▶ _Task prompt_
Read through the lines below for the string "state" and copy each one that has it.

▶ _Source records_
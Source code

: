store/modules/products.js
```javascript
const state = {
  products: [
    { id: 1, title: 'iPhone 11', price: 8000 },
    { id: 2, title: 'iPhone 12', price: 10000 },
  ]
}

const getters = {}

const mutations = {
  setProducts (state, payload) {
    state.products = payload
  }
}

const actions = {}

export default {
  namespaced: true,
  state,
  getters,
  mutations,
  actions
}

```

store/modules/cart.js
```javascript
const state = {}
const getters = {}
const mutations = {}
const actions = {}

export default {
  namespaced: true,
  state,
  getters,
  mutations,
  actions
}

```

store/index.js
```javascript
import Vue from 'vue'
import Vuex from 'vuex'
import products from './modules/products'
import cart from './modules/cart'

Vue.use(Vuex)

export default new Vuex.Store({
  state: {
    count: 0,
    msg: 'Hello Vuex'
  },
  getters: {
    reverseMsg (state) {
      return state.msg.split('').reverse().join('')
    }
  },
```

▶ _Your response_
const state = {
  setProducts (state, payload) {
    state.products = payload
  state,
const state = {}
  state,
  state: {
    reverseMsg (state) {
      return state.msg.split('').reverse().join('')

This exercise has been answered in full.